Jim Crane, founder and former CEO of Eagle Global Logistics, has assembled an executive team and will launch Crane Worldwide Logistics beginning in mid to late August.

Joining Crane, who will be chairman of the new freight forwarding firm based in Houston, will be John Magee as CEO and Keith Winters as chief operating officer. Magee said, “During the past 12 months that EGL/Ceva mandated that I not compete in the logistics industry, we have been able to research acquisitions of some of the most effective supply chain companies in the industry.”

Crane Worldwide Logistics will ultimately operate globally with company-owned operations in more than 40 countries, said the announcement. The company expects to have 4,000 employees worldwide over the next five to seven years and also expects to generate over $1 billion in revenue in that period.

Crane and a team of senior executives led an unsuccessful bid to acquire EGL in 2007. Along with General Atlantic LLC, the group offered $1.2 billion, at the time a 21% premium over the December 26, 2006 closing price for EGL stock. Revenues reported for the year prior to the buyout offer were $3.1 billion.

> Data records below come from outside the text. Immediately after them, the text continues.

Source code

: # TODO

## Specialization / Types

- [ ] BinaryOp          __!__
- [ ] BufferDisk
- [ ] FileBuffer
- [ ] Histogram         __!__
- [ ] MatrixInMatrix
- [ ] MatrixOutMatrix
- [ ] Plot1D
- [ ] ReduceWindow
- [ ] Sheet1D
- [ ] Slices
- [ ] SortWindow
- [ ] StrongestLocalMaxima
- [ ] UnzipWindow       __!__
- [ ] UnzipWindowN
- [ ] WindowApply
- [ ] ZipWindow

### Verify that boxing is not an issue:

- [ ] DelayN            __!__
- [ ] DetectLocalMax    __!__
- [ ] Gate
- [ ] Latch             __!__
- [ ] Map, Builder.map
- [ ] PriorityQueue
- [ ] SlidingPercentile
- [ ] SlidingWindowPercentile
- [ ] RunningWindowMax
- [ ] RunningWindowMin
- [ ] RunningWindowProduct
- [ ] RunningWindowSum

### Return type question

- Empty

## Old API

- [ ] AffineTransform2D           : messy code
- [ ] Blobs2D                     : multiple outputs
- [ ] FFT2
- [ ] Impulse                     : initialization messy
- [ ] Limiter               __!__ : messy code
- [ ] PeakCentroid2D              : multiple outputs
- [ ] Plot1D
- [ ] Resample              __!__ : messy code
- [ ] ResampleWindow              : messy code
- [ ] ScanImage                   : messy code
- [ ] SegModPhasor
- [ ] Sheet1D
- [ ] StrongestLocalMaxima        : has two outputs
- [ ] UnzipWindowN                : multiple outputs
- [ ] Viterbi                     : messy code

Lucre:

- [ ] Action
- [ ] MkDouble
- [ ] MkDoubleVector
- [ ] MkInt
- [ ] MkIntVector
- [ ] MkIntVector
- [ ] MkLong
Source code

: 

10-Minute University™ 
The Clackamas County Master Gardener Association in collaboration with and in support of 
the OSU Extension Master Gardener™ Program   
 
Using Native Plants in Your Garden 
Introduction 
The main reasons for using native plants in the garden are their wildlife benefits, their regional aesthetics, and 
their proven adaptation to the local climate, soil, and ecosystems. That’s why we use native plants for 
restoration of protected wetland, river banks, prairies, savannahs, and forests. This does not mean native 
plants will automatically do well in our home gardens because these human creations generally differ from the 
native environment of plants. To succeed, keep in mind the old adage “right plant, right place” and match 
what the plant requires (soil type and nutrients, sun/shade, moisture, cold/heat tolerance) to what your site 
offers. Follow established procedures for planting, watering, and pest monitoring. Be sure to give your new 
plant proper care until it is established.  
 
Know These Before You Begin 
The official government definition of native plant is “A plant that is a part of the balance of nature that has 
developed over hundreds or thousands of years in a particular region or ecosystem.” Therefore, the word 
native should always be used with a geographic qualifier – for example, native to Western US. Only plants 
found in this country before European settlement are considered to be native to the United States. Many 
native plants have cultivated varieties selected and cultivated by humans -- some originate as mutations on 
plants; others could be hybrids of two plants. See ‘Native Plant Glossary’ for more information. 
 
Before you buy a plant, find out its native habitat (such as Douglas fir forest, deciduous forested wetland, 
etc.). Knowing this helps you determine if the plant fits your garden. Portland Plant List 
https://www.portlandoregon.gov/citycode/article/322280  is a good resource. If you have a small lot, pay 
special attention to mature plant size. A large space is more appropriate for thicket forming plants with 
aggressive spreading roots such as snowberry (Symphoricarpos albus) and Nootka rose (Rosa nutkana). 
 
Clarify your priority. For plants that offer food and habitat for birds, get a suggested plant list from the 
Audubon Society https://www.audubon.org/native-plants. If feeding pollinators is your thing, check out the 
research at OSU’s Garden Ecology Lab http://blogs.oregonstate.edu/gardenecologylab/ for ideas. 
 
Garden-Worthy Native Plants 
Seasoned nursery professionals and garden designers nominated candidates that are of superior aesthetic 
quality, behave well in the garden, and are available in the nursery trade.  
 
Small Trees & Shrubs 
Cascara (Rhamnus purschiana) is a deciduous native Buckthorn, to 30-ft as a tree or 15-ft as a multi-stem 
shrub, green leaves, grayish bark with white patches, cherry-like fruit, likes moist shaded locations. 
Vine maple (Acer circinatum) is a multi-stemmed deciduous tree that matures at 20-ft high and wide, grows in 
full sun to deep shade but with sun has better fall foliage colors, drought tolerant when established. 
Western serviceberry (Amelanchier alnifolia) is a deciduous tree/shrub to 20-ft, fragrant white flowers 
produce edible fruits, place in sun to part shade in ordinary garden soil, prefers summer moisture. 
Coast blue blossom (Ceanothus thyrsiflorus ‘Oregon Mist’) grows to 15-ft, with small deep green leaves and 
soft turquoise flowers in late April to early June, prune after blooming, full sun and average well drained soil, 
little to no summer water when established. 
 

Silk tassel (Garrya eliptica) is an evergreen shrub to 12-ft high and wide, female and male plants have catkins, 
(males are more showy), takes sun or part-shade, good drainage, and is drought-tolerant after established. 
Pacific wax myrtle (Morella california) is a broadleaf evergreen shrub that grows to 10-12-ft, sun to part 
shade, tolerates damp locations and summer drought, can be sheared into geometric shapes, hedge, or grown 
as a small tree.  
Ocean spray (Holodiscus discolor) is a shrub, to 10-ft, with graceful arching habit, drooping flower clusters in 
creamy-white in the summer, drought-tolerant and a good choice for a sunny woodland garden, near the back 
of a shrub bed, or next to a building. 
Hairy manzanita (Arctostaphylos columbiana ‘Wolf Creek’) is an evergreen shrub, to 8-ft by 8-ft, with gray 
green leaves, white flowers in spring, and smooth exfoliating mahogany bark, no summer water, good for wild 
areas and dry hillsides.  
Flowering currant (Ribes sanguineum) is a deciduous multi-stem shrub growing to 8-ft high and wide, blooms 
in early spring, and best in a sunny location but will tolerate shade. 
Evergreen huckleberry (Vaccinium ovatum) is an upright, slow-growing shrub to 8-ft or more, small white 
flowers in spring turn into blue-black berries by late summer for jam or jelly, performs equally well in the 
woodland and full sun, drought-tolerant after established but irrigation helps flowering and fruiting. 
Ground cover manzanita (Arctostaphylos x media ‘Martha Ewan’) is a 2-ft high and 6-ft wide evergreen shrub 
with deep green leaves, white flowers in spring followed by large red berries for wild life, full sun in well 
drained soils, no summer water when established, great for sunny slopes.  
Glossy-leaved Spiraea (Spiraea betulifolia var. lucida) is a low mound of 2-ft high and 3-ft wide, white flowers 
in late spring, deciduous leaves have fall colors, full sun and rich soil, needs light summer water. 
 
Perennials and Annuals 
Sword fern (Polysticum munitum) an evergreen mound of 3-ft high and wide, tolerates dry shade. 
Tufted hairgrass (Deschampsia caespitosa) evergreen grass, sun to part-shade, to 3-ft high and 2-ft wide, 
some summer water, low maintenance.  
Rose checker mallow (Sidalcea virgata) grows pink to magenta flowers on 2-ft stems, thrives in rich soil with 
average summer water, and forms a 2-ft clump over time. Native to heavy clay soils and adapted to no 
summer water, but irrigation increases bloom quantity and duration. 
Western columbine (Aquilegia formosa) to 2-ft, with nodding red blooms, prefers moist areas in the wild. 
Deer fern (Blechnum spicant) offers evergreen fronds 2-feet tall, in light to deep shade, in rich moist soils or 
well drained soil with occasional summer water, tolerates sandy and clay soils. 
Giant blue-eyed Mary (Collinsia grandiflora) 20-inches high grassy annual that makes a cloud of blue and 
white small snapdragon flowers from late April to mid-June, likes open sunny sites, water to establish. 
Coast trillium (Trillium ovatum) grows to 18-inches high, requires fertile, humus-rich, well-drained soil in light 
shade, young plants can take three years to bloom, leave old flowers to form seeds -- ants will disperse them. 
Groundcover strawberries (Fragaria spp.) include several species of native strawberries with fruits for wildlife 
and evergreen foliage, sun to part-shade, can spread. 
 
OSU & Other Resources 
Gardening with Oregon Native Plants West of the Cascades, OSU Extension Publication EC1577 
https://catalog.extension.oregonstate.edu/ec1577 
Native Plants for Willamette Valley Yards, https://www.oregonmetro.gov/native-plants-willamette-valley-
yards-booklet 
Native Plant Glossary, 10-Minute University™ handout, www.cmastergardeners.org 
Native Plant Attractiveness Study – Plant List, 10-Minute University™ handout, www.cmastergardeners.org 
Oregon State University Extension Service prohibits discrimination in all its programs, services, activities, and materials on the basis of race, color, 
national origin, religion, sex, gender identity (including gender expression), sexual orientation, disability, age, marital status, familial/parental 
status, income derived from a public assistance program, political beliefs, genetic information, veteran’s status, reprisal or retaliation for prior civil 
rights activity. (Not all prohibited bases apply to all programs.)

General Atlantic withdrew its participation in the buyout “due to an expected shortfall in EGL's fourth quarter 2006 results.” At the time, Crane announced to Eagle's board that he would pursue other equity sources and mount a revised offer.

Ceva Logistics, itself owned by an equity firm Apollo Management after its sale by TNT, mounted a successful bid for EGL, completing the $2 billion acquisition on August 2, 2007.

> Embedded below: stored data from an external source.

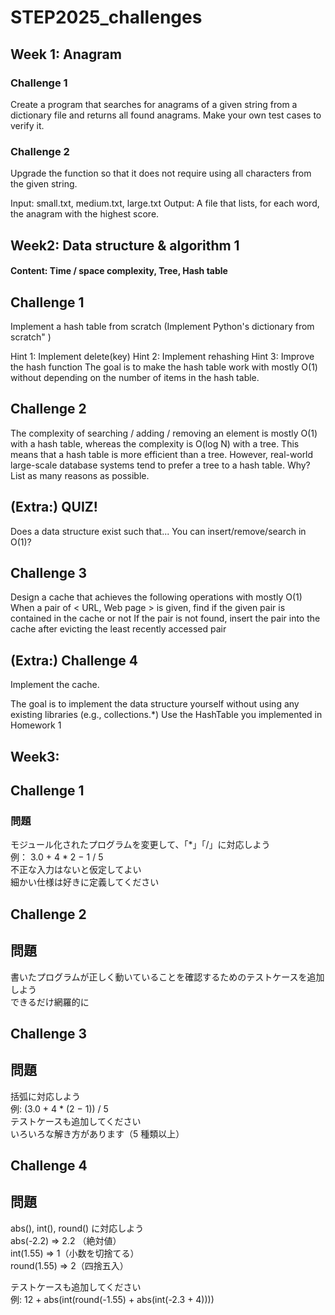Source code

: # STEP2025_challenges

## Week 1: Anagram
### Challenge 1
Create a program that searches for anagrams of a given string from a dictionary file and returns all found anagrams.
Make your own test cases to verify it.

### Challenge 2
Upgrade the function so that it does not require using all characters from the given string.

Input: small.txt, medium.txt, large.txt
Output: A file that lists, for each word, the anagram with the highest score.

## Week2: Data structure & algorithm 1
#### Content: Time / space complexity, Tree, Hash table

## Challenge 1
Implement a hash table from scratch \(Implement Python's dictionary from scratch" \)

Hint 1: Implement delete(key)
Hint 2: Implement rehashing
Hint 3: Improve the hash function
The goal is to make the hash table work with mostly O(1) without depending on the number of items in the hash table.

## Challenge 2
The complexity of searching / adding / removing an element is mostly O(1) with a hash table, whereas the complexity is O(log N) with a tree. This means that a hash table is more efficient than a tree. However, real-world large-scale database systems tend to prefer a tree to a hash table. Why? List as many reasons as possible.

## (Extra:) QUIZ!
Does a data structure exist such that...
You can insert/remove/search in O(1)?

## Challenge 3
Design a cache that achieves the following operations with mostly O(1)
When a pair of \< URL, Web page \> is given, find if the given pair is contained in the cache or not
If the pair is not found, insert the pair into the cache after evicting the least recently accessed pair

## (Extra:) Challenge 4
Implement the cache.

The goal is to implement the data structure yourself without using any existing libraries (e.g., collections.*)
Use the HashTable you implemented in Homework 1

## Week3:

## Challenge 1
### 問題<br>
モジュール化されたプログラムを変更して、「*」「/」に対応しよう<br>
例： 3.0 + 4 * 2 − 1 / 5<br>
不正な入力はないと仮定してよい<br>
細かい仕様は好きに定義してください<br>

## Challenge 2
## 問題<br>
書いたプログラムが正しく動いていることを確認するためのテストケースを追加しよう<br>
できるだけ網羅的に<br>

## Challenge 3
## 問題<br>
括弧に対応しよう<br>
例:  (3.0 + 4 * (2 − 1)) / 5<br>
テストケースも追加してください<br>
いろいろな解き方があります（5 種類以上）<br>

## Challenge 4
## 問題<br>
abs(), int(), round() に対応しよう<br>
abs(-2.2) => 2.2 （絶対値）<br>
int(1.55) => 1（小数を切捨てる）<br>
round(1.55) => 2（四捨五入）<br>

テストケースも追加してください <br>
例: 12 + abs(int(round(-1.55) + abs(int(-2.3 + 4)))) <br>

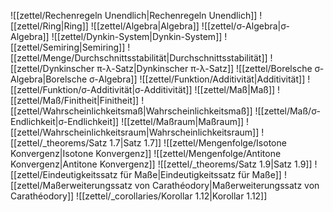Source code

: ![[zettel/Rechenregeln Unendlich|Rechenregeln Unendlich]]
![[zettel/Ring|Ring]]
![[zettel/Algebra|Algebra]]
![[zettel/σ-Algebra|σ-Algebra]]
![[zettel/Dynkin-System|Dynkin-System]]
![[zettel/Semiring|Semiring]]
![[zettel/Menge/Durchschnittsstabilität|Durchschnittsstabilität]]
![[zettel/Dynkinscher π-λ-Satz|Dynkinscher π-λ-Satz]]
![[zettel/Borelsche σ-Algebra|Borelsche σ-Algebra]]
![[zettel/Funktion/Additivität|Additivität]]
![[zettel/Funktion/σ-Additivität|σ-Additivität]]
![[zettel/Maß|Maß]]
![[zettel/Maß/Finitheit|Finitheit]]
![[zettel/Wahrscheinlichkeitsmaß|Wahrscheinlichkeitsmaß]]
![[zettel/Maß/σ-Endlichkeit|σ-Endlichkeit]]
![[zettel/Maßraum|Maßraum]]
![[zettel/Wahrscheinlichkeitsraum|Wahrscheinlichkeitsraum]]
![[zettel/_theorems/Satz 1.7|Satz 1.7]]
![[zettel/Mengenfolge/Isotone Konvergenz|Isotone Konvergenz]]
![[zettel/Mengenfolge/Antitone Konvergenz|Antitone Konvergenz]]
![[zettel/_theorems/Satz 1.9|Satz 1.9]]
![[zettel/Eindeutigkeitssatz für Maße|Eindeutigkeitssatz für Maße]]
![[zettel/Maßerweiterungssatz von Carathéodory|Maßerweiterungssatz von Carathéodory]]
![[zettel/_corollaries/Korollar 1.12|Korollar 1.12]]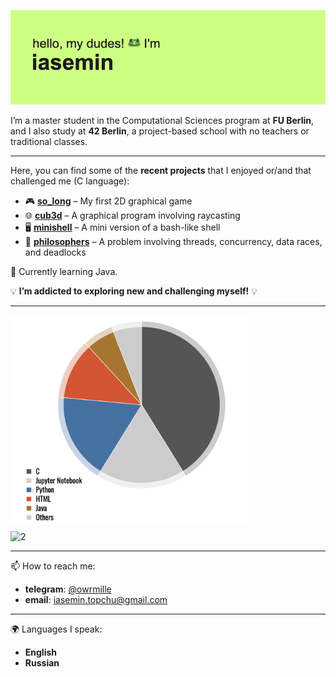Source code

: ![](https://github.com/owrmille/owrmille/blob/main/header.png)

I’m a master student in the Computational Sciences program at **FU Berlin**, and I also study at **42 Berlin**, a project-based school with no teachers or traditional classes.  

<!--

---  

<p align="center">
<img src="https://streak-stats.demolab.com?user=owrmille&theme=microsoft" alt="Description of the image">
</p>    
-->



---  

Here, you can find some of the **recent projects** that I enjoyed or/and that challenged me (C language):  

- 🎮 [**so_long**](https://github.com/owrmille/so-long) – My first 2D graphical game  
- 🌐 [**cub3d**](https://github.com/owrmille/cub_3d) – A graphical program involving raycasting  
- 🖥 [**minishell**](https://github.com/owrmille/minishell) – A mini version of a bash-like shell  
- 🧠 [**philosophers**](https://github.com/owrmille/philosophers) – A problem involving threads, concurrency, data races, and deadlocks  


🌱 Currently learning Java.


💡 **I’m addicted to exploring new and challenging myself!** 💡  

---
<!--
<p align="center">
   <img src="https://github.com/owrmille/owrmille/blob/main/languages.png" alt="Languages" width="300">
</p>  

<p align="center">
<img src="https://github.com/owrmille/github-stats-transparent/blob/output/generated/overview.svg" alt="Description of the image">
</p>
-->

<div style="display: flex; flex-wrap: wrap; gap: 10px;">
  <img src="https://github.com/owrmille/owrmille/blob/main/languages.png" alt="1" width="380">
  <img src="https://github.com/owrmille/github-stats-transparent/blob/output/generated/overview.svg" alt="2" width="450">
</div>



<!--
[![GitHub Streak](https://streak-stats.demolab.com?user=owrmille&theme=microsoft)](https://git.io/streak-stats)
![](https://github.com/owrmille/github-stats-transparent/blob/output/generated/overview.svg)
-->

---
📫 How to reach me: 
- **telegram**: [@owrmille](https://t.me/owrmille)
- **email**: iasemin.topchu@gmail.com

--- 
🌍 Languages I speak: 
- **English**
- **Russian**
  
<!--
**owrmille/owrmille** is a ✨ _special_ ✨ repository because its `README.md` (this file) appears on your GitHub profile.

Here are some ideas to get you started:

- 🔭 I’m currently working on ...
- 🌱 I’m currently learning ...
- 👯 I’m looking to collaborate on ...
- 🤔 I’m looking for help with ...
- 💬 Ask me about ...
- 📫 How to reach me: ...
- 😄 Pronouns: ...
- ⚡ Fun fact: ...
-->

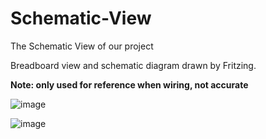 # Schematic-View
The Schematic View of our project

Breadboard view and schematic diagram drawn by Fritzing.

**Note: only used for reference when wiring, not accurate**

![image](https://user-images.githubusercontent.com/49462534/115157737-cd91a900-a082-11eb-9649-104e314062d9.png)

![image](https://user-images.githubusercontent.com/49462534/115157722-c074ba00-a082-11eb-8217-be66c809b7d3.png)
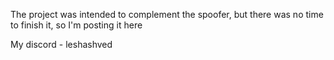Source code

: The project was intended to complement the spoofer, but there was no time to finish it, so I'm posting it here

My discord - leshashved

Reporting financial results later that year, John Pattullo, CEO, noted, “We are a new company comprised of former TNT Logistics and EGL and we already behave as a single, integrated entity."

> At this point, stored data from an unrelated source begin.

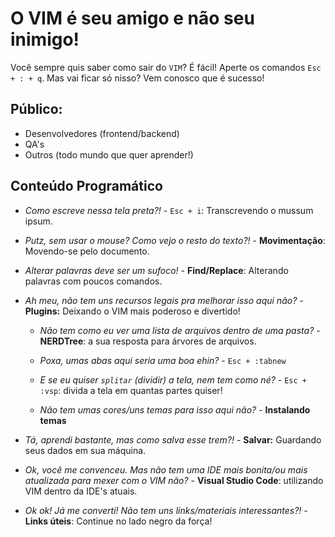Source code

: # O VIM é seu amigo e não seu inimigo!

Você sempre quis saber como sair do `VIM`? É fácil! Aperte os comandos `Esc + : + q`. Mas vai ficar só nisso? Vem conosco que é sucesso!

## Público:

- Desenvolvedores (frontend/backend)
- QA's
- Outros (todo mundo que quer aprender!)

## Conteúdo Programático

- *Como escreve nessa tela preta?!* - `Esc + i`: Transcrevendo o mussum ipsum.

- *Putz, sem usar o mouse? Como vejo o resto do texto?!* - **Movimentação**: Movendo-se pelo documento.

- *Alterar palavras deve ser um sufoco!* - **Find/Replace**: Alterando palavras com poucos comandos.

- *Ah meu, não tem uns recursos legais pra melhorar isso aqui não?* - **Plugins:** Deixando o VIM mais poderoso e divertido!

  - *Não tem como eu ver uma lista de arquivos dentro de uma pasta?* - **NERDTree**: a sua resposta para árvores de arquivos.

  - *Poxa, umas abas aqui seria uma boa ehin?* - `Esc + :tabnew`
  
  - *E se eu quiser `splitar` (dividir) a tela, nem tem como né?* - `Esc + :vsp`: divida a tela em quantas partes quiser!

  - *Não tem umas cores/uns temas para isso aqui não?* - **Instalando temas**

- *Tá, aprendi bastante, mas como salva esse trem?!* - **Salvar:** Guardando seus dados em sua máquina.

- *Ok, você me convenceu. Mas não tem uma IDE mais bonita/ou mais atualizada para mexer com o VIM não?* - **Visual Studio Code**: utilizando VIM dentro da IDE's atuais.

- *Ok ok! Já me converti! Não tem uns links/materiais interessantes?!* - **Links úteis**: Continue no lado negro da força!
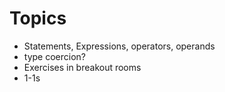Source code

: # Topics
- Statements, Expressions, operators, operands
- type coercion?
- Exercises in breakout rooms
- 1-1s
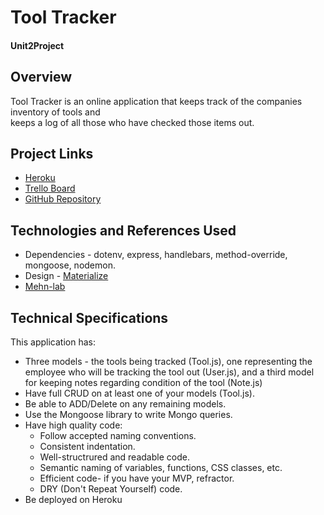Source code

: # Tool Tracker
#### Unit2Project

## Overview  
Tool Tracker is an online application that keeps track of the companies inventory of tools and  
keeps a log of all those who have checked those items out.  

## Project Links  
* [Heroku](https://dry-chamber-10650.herokuapp.com/)  
* [Trello Board](https://trello.com/b/Xv6Mqy5z/unit-2-project)  
* [GitHub Repository](https://github.com/josephbkim/joebkim.github.io)  

## Technologies and References Used  
* Dependencies - dotenv, express, handlebars, method-override, mongoose, nodemon.  
* Design - [Materialize](https://materializecss.com/buttons.html) 
* [Mehn-lab](https://git.generalassemb.ly/crmgunter/mehn-lab)

## Technical Specifications  

This application has:  

* Three models - the tools being tracked (Tool.js), one representing the employee who will be tracking the tool out (User.js), and a third model for keeping notes regarding condition of the tool (Note.js)  
* Have full CRUD on at least one of your models (Tool.js).  
* Be able to ADD/Delete on any remaining models.
* Use the Mongoose library to write Mongo queries.
* Have high quality code:
  * Follow accepted naming conventions.
  * Consistent indentation.
  * Well-structrured and readable code.
  * Semantic naming of variables, functions, CSS classes, etc.
  * Efficient code- if you have your MVP, refractor.
  * DRY (Don't Repeat Yourself) code.
* Be deployed on Heroku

The company reported EGL revenues of €1,962 million for the nine months ended September 30, 2007, up 4.9% over the prior year period. In a presentation later that year, Pattullo described Ceva's presence in Europe, the Americas and the Asia Pacific, saying revenues of roughly €6 billion (nearly $8 billion) were divided between the regions as 48% from Europe, 32% from the Americas and 20% from Asia Pacific.

In 2008, Ceva reported its first full-year results. Pro forma earnings for 2007, before interest, taxes, depreciation and amortization, were €284.8 million ($419 million). Though the EGL merger had not been completed until late in 2007, the company estimated that if it had occurred on January 1, 2006, the comparable earnings would have been €182.5 million. On that basis, Ceva estimated 2007 revenues increased 4.5%. Pattullo said the merger of Ceva's contact logistics and EGL's freight management operations was a key driver in its financial results.